Brief >> Where a line below includes the word "있습니다", copy that line.

The records >>
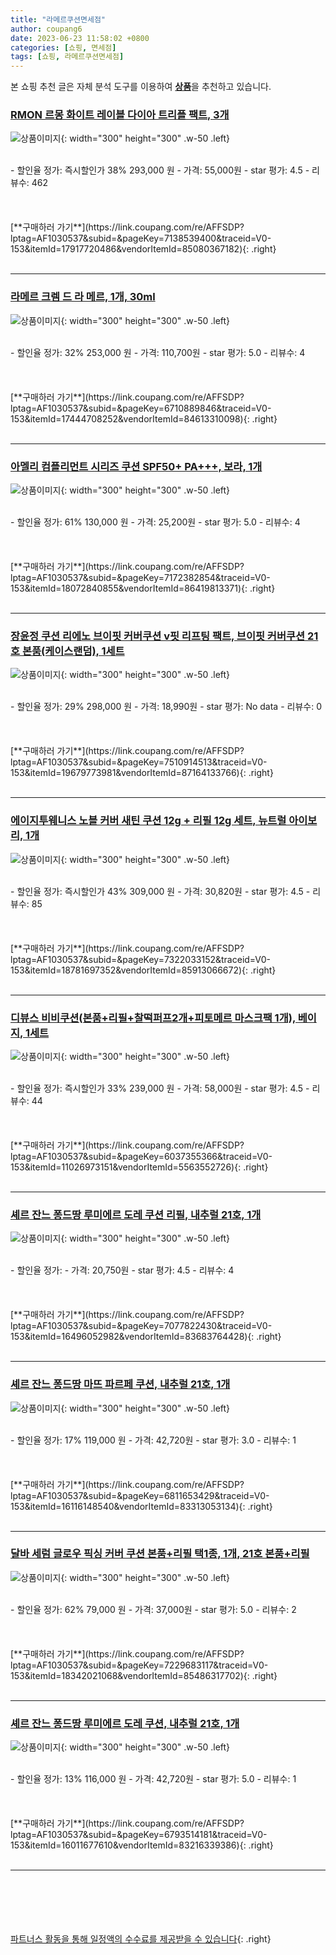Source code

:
 ```yaml
---
title: "라메르쿠션면세점"
author: coupang6
date: 2023-06-23 11:58:02 +0800
categories: [쇼핑, 면세점]
tags: [쇼핑, 라메르쿠션면세점]
---
```


본 쇼핑 추천 글은 자체 분석 도구를 이용하여 [**상품**](https://link.coupang.com/a/bao1ui)을 추천하고 있습니다.

### [RMON 르몽 화이트 레이블 다이아 트리플 팩트, 3개](https://link.coupang.com/re/AFFSDP?lptag=AF1030537&subid=&pageKey=7138539400&traceid=V0-153&itemId=17917720486&vendorItemId=85080367182)

![상품이미지](https://thumbnail6.coupangcdn.com/thumbnails/remote/230x230ex/image/vendor_inventory/5ea4/2ab253bfff62869063ad8c5680d413651804078952c375fdf86e34607b12.png){: width="300" height="300" .w-50 .left}


<br>
- 할인율 정가: 즉시할인가 38%  293,000   원
- 가격: 55,000원
- star 평가: 4.5
- 리뷰수: 462
<br>
<br>
<br>
<br>
[**구매하러 가기**](https://link.coupang.com/re/AFFSDP?lptag=AF1030537&subid=&pageKey=7138539400&traceid=V0-153&itemId=17917720486&vendorItemId=85080367182){: .right}
<br>
<br>

---

### [라메르 크렘 드 라 메르, 1개, 30ml](https://link.coupang.com/re/AFFSDP?lptag=AF1030537&subid=&pageKey=6710889846&traceid=V0-153&itemId=17444708252&vendorItemId=84613310098)

![상품이미지](https://thumbnail8.coupangcdn.com/thumbnails/remote/230x230ex/image/vendor_inventory/35a8/d6a00cb4d9ba275943844a153a778627799846a3e562cd3f46cd8d4ade45.JPG){: width="300" height="300" .w-50 .left}


<br>
- 할인율 정가: 32%  253,000   원
- 가격: 110,700원
- star 평가: 5.0
- 리뷰수: 4
<br>
<br>
<br>
<br>
[**구매하러 가기**](https://link.coupang.com/re/AFFSDP?lptag=AF1030537&subid=&pageKey=6710889846&traceid=V0-153&itemId=17444708252&vendorItemId=84613310098){: .right}
<br>
<br>

---

### [아멜리 컴플리먼트 시리즈 쿠션 SPF50+ PA+++, 보라, 1개](https://link.coupang.com/re/AFFSDP?lptag=AF1030537&subid=&pageKey=7172382854&traceid=V0-153&itemId=18072840855&vendorItemId=86419813371)

![상품이미지](https://thumbnail8.coupangcdn.com/thumbnails/remote/230x230ex/image/retail/images/674785597799464-afba5c46-bef9-4147-bf42-ceabbfd5074a.jpg){: width="300" height="300" .w-50 .left}


<br>
- 할인율 정가: 61%  130,000   원
- 가격: 25,200원
- star 평가: 5.0
- 리뷰수: 4
<br>
<br>
<br>
<br>
[**구매하러 가기**](https://link.coupang.com/re/AFFSDP?lptag=AF1030537&subid=&pageKey=7172382854&traceid=V0-153&itemId=18072840855&vendorItemId=86419813371){: .right}
<br>
<br>

---

### [장윤정 쿠션 리에노 브이핏 커버쿠션 v핏 리프팅 팩트, 브이핏 커버쿠션 21호 본품(케이스랜덤), 1세트](https://link.coupang.com/re/AFFSDP?lptag=AF1030537&subid=&pageKey=7510914513&traceid=V0-153&itemId=19679773981&vendorItemId=87164133766)

![상품이미지](https://thumbnail7.coupangcdn.com/thumbnails/remote/230x230ex/image/vendor_inventory/9cf0/17b6f4ad40930a78f4b09e0070317118111ff4577f6105ffb79de6c96fe3.jpg){: width="300" height="300" .w-50 .left}


<br>
- 할인율 정가: 29%  298,000   원
- 가격: 18,990원
- star 평가: No data
- 리뷰수: 0
<br>
<br>
<br>
<br>
[**구매하러 가기**](https://link.coupang.com/re/AFFSDP?lptag=AF1030537&subid=&pageKey=7510914513&traceid=V0-153&itemId=19679773981&vendorItemId=87164133766){: .right}
<br>
<br>

---

### [에이지투웨니스 노블 커버 새틴 쿠션 12g + 리필 12g 세트, 뉴트럴 아이보리, 1개](https://link.coupang.com/re/AFFSDP?lptag=AF1030537&subid=&pageKey=7322033152&traceid=V0-153&itemId=18781697352&vendorItemId=85913066672)

![상품이미지](https://thumbnail9.coupangcdn.com/thumbnails/remote/230x230ex/image/retail/images/2023/05/09/9/2/a0b3e233-e74d-4c0b-9b78-fe43f4d0f1b8.jpg){: width="300" height="300" .w-50 .left}


<br>
- 할인율 정가: 즉시할인가 43%  309,000   원
- 가격: 30,820원
- star 평가: 4.5
- 리뷰수: 85
<br>
<br>
<br>
<br>
[**구매하러 가기**](https://link.coupang.com/re/AFFSDP?lptag=AF1030537&subid=&pageKey=7322033152&traceid=V0-153&itemId=18781697352&vendorItemId=85913066672){: .right}
<br>
<br>

---

### [디뷰스 비비쿠션(본품+리필+찰떡퍼프2개+피토메르 마스크팩 1개), 베이지, 1세트](https://link.coupang.com/re/AFFSDP?lptag=AF1030537&subid=&pageKey=6037355366&traceid=V0-153&itemId=11026973151&vendorItemId=5563552726)

![상품이미지](https://thumbnail9.coupangcdn.com/thumbnails/remote/230x230ex/image/vendor_inventory/1fb0/109de390955af8a80527bb28ff0197acefd256fe5675620eabe09705bc14.jpg){: width="300" height="300" .w-50 .left}


<br>
- 할인율 정가: 즉시할인가 33%  239,000   원
- 가격: 58,000원
- star 평가: 4.5
- 리뷰수: 44
<br>
<br>
<br>
<br>
[**구매하러 가기**](https://link.coupang.com/re/AFFSDP?lptag=AF1030537&subid=&pageKey=6037355366&traceid=V0-153&itemId=11026973151&vendorItemId=5563552726){: .right}
<br>
<br>

---

### [셰르 잔느 퐁드땅 루미에르 도레 쿠션 리필, 내추럴 21호, 1개](https://link.coupang.com/re/AFFSDP?lptag=AF1030537&subid=&pageKey=7077822430&traceid=V0-153&itemId=16496052982&vendorItemId=83683764428)

![상품이미지](https://thumbnail8.coupangcdn.com/thumbnails/remote/230x230ex/image/vendor_inventory/7a0e/33b525fc07d30fef0d9da46b450dd93c78916a5615ccd3e1861eb003caf1.png){: width="300" height="300" .w-50 .left}


<br>
- 할인율 정가: 
- 가격: 20,750원
- star 평가: 4.5
- 리뷰수: 4
<br>
<br>
<br>
<br>
[**구매하러 가기**](https://link.coupang.com/re/AFFSDP?lptag=AF1030537&subid=&pageKey=7077822430&traceid=V0-153&itemId=16496052982&vendorItemId=83683764428){: .right}
<br>
<br>

---

### [셰르 잔느 퐁드땅 마뜨 파르페 쿠션, 내추럴 21호, 1개](https://link.coupang.com/re/AFFSDP?lptag=AF1030537&subid=&pageKey=6811653429&traceid=V0-153&itemId=16116148540&vendorItemId=83313053134)

![상품이미지](https://thumbnail8.coupangcdn.com/thumbnails/remote/230x230ex/image/vendor_inventory/0c51/e03b1ccf835a0ae3e785d54e26b0cc5e3efcae0288bd570bab32b2f9b6ec.jpg){: width="300" height="300" .w-50 .left}


<br>
- 할인율 정가: 17%  119,000   원
- 가격: 42,720원
- star 평가: 3.0
- 리뷰수: 1
<br>
<br>
<br>
<br>
[**구매하러 가기**](https://link.coupang.com/re/AFFSDP?lptag=AF1030537&subid=&pageKey=6811653429&traceid=V0-153&itemId=16116148540&vendorItemId=83313053134){: .right}
<br>
<br>

---

### [달바 세럼 글로우 픽싱 커버 쿠션 본품+리필 택1종, 1개, 21호 본품+리필](https://link.coupang.com/re/AFFSDP?lptag=AF1030537&subid=&pageKey=7229683117&traceid=V0-153&itemId=18342021068&vendorItemId=85486317702)

![상품이미지](https://thumbnail7.coupangcdn.com/thumbnails/remote/230x230ex/image/vendor_inventory/0197/1497b795017cbef39e52cf79a2ec6525a4c9eb80e7da9eb42ab3dfd8d255.jpg){: width="300" height="300" .w-50 .left}


<br>
- 할인율 정가: 62%  79,000   원
- 가격: 37,000원
- star 평가: 5.0
- 리뷰수: 2
<br>
<br>
<br>
<br>
[**구매하러 가기**](https://link.coupang.com/re/AFFSDP?lptag=AF1030537&subid=&pageKey=7229683117&traceid=V0-153&itemId=18342021068&vendorItemId=85486317702){: .right}
<br>
<br>

---

### [셰르 잔느 퐁드땅 루미에르 도레 쿠션, 내추럴 21호, 1개](https://link.coupang.com/re/AFFSDP?lptag=AF1030537&subid=&pageKey=6793514181&traceid=V0-153&itemId=16011677610&vendorItemId=83216339386)

![상품이미지](https://thumbnail8.coupangcdn.com/thumbnails/remote/230x230ex/image/vendor_inventory/42e6/f58d22fec997a256fdcc25c1aa7b665fe8b6e030293947ac0ffb769cee19.jpg){: width="300" height="300" .w-50 .left}


<br>
- 할인율 정가: 13%  116,000   원
- 가격: 42,720원
- star 평가: 5.0
- 리뷰수: 1
<br>
<br>
<br>
<br>
[**구매하러 가기**](https://link.coupang.com/re/AFFSDP?lptag=AF1030537&subid=&pageKey=6793514181&traceid=V0-153&itemId=16011677610&vendorItemId=83216339386){: .right}
<br>
<br>

---
<br><br><br><br><br> [파트너스 활동을 통해 일정액의 수수료를 제공받을 수 있습니다](https://link.coupang.com/a/bao1ui){: .right}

Solution for this task >>
본 쇼핑 추천 글은 자체 분석 도구를 이용하여 [**상품**](https://link.coupang.com/a/bao1ui)을 추천하고 있습니다.
<br><br><br><br><br> [파트너스 활동을 통해 일정액의 수수료를 제공받을 수 있습니다](https://link.coupang.com/a/bao1ui){: .right}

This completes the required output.